If a hydrogen atom emits a Photon of wave length \(\lambda\). the recoil speed of the atom of mass \(\mathrm{m}\) is given by (A) \((\mathrm{h} / \mathrm{m} \lambda)\) (B) \((\mathrm{mh} / \lambda)\) (C) \(\operatorname{mh} \lambda\) (D) \((\mathrm{m} \lambda / \mathrm{h})\)

Short Answer

Expert verified
The short answer is: The recoil speed of the hydrogen atom is given by v = \(\frac{h}{m \lambda}\), which matches option (A).

Step by step solution

01

Understand the given parameters and variables

We are given the following variables and parameters: - Wavelength of the emitted photon: \(\lambda\) - Mass of the hydrogen atom: m - Planck's constant: h Our task is to find the correct expression for the recoil speed of the hydrogen atom, given these parameters.
02

Find the momentum of the emitted photon

According to the de Broglie hypothesis, the momentum of a photon can be expressed as: Momentum of the photon (p_photon) = \(\frac{h}{\lambda}\) Where h is the Planck's constant and \(\lambda\) is the wavelength of the emitted photon.
03

Apply the conservation of momentum to find the momentum of the hydrogen atom

According to conservation of momentum, the momentum of the hydrogen atom after the emission of the photon is equal and opposite to the momentum of the emitted photon.
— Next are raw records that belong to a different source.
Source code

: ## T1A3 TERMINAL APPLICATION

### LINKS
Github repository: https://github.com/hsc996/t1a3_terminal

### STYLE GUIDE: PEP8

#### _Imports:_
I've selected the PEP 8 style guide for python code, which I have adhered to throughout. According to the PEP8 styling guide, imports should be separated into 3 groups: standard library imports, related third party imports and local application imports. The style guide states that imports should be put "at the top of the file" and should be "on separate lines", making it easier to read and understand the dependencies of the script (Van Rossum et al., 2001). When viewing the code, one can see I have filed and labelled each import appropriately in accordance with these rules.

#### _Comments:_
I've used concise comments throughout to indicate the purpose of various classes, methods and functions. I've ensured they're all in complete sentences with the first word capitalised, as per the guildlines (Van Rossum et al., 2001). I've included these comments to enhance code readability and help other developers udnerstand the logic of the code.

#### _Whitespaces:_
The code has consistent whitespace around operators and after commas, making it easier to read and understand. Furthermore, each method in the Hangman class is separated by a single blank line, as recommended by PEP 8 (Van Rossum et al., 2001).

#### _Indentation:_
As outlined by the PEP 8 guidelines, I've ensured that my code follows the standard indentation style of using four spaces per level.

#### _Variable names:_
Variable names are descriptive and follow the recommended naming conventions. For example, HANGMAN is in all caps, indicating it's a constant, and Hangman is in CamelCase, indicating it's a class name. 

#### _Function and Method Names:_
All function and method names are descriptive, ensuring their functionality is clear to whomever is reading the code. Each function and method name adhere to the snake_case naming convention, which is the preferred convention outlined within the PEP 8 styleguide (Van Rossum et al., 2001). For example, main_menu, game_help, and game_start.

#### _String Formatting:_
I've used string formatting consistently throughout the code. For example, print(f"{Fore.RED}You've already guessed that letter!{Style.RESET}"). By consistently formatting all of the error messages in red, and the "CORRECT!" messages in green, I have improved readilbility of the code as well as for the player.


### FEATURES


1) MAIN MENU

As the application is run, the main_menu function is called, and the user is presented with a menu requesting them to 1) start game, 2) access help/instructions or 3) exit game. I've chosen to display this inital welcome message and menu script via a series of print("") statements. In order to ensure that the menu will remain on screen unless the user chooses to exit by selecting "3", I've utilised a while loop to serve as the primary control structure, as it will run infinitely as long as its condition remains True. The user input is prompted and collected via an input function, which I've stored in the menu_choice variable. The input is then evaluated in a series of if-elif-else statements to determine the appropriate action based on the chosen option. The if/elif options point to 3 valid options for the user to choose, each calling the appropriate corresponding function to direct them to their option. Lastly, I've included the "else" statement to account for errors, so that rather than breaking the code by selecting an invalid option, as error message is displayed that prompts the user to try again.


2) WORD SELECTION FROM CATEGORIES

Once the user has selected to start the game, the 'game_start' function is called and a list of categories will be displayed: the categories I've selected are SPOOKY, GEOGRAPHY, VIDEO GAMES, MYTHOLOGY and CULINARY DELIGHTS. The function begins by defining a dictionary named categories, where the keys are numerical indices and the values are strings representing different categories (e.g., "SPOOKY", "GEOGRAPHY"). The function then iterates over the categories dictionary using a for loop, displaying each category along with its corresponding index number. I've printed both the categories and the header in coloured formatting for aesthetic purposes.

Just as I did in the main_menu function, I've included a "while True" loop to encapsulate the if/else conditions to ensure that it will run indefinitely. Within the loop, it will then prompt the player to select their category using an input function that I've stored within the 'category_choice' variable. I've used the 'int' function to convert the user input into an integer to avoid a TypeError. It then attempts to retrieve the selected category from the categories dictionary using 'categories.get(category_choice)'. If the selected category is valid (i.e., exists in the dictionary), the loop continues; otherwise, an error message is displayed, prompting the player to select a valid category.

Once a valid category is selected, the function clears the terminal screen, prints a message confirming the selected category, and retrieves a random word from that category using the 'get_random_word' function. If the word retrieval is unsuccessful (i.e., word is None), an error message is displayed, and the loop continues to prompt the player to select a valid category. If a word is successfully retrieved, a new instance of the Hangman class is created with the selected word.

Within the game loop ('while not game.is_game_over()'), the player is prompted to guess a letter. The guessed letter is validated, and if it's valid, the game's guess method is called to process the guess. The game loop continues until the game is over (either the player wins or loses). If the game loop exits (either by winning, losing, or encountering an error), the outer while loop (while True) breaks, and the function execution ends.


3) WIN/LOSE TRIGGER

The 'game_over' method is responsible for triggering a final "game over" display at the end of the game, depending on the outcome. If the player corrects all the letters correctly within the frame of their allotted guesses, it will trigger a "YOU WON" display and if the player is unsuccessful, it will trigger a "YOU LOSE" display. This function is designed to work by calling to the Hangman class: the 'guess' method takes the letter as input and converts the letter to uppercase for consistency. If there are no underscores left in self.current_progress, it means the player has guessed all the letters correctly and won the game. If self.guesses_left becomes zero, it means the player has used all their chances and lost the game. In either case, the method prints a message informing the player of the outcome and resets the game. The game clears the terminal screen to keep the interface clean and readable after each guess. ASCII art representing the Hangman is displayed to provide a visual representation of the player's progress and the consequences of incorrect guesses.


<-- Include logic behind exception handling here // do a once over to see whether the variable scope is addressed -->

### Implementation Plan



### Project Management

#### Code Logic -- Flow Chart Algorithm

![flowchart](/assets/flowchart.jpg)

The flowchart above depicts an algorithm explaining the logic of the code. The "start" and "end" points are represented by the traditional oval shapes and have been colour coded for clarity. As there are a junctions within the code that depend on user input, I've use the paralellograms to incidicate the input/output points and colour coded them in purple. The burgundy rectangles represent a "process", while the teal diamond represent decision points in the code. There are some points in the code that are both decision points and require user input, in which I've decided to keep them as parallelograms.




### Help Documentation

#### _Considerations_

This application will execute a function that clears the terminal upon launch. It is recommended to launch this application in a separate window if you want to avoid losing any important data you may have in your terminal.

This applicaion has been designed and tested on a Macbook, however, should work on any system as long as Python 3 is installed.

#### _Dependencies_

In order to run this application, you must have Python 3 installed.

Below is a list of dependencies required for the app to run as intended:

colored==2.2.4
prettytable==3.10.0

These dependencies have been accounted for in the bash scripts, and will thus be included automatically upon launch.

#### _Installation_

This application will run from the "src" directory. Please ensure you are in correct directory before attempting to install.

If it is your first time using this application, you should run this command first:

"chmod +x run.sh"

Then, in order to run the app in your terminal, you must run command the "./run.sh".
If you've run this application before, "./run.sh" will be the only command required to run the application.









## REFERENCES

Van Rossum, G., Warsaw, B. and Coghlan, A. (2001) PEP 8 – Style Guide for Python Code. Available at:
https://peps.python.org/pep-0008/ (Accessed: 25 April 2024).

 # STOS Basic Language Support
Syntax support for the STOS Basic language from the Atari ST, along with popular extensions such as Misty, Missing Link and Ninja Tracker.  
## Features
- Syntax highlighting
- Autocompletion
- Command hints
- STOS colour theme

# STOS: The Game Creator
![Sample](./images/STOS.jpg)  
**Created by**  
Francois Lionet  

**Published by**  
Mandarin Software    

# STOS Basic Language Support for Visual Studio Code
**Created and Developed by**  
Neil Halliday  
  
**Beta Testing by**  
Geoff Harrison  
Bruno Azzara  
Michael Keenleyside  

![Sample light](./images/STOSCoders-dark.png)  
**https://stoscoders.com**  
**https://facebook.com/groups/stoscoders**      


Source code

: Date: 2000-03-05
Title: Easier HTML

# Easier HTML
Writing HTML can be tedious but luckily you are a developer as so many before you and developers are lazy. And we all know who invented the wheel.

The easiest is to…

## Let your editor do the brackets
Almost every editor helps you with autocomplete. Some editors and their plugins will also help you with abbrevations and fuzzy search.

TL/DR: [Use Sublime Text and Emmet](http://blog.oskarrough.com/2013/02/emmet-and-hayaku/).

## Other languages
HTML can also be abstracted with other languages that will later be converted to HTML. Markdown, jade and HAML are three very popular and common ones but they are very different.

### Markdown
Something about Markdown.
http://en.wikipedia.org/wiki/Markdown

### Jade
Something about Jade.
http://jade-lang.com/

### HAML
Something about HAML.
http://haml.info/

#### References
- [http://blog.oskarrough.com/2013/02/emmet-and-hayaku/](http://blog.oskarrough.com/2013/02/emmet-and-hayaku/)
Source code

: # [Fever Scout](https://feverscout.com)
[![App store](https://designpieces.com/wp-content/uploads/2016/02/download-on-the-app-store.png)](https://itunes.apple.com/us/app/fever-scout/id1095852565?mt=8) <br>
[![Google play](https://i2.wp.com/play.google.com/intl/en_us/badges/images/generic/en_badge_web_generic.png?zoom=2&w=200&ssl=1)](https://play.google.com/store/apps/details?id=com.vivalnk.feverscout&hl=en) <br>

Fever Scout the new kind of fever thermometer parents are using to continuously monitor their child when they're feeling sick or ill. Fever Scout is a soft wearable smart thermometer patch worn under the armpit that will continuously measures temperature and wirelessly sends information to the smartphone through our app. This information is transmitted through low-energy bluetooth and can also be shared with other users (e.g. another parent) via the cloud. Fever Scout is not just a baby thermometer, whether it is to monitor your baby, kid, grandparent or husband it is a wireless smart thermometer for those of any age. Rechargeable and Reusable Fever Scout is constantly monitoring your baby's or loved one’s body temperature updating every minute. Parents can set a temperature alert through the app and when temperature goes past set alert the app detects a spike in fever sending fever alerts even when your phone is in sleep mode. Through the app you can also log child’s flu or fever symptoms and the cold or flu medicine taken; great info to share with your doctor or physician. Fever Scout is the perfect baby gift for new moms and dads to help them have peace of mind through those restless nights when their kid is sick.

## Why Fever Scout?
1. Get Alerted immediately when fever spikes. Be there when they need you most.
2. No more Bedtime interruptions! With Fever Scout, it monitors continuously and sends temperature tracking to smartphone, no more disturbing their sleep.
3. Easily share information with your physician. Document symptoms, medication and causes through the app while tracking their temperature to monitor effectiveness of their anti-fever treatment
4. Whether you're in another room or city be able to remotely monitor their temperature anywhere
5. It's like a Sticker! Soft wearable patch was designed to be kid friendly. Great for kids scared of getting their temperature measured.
Thus, the momentum of the hydrogen atom can be expressed as: Momentum of the hydrogen atom (p_hydrogen) = -p_photon
04

Find the recoil speed of the hydrogen atom

The momentum of the hydrogen atom can be related to its mass, m, and its recoil speed, v, by the following expression: p_hydrogen = m * v We can now substitute the expression for p_hydrogen from Step 3: m * v = -\(\frac{h}{\lambda}\) Now, we need to find the expression for the recoil speed, v. We can do this by isolating v: v = -\(\frac{h}{m \lambda}\) Considering that only the magnitudes are shown in the options, we can disregard the negative sign: v = \(\frac{h}{m \lambda}\) Comparing this expression to the provided options, we can see that it matches option (A). Thus, the recoil speed of the hydrogen atom is given by: v = \(\frac{h}{m \lambda}\)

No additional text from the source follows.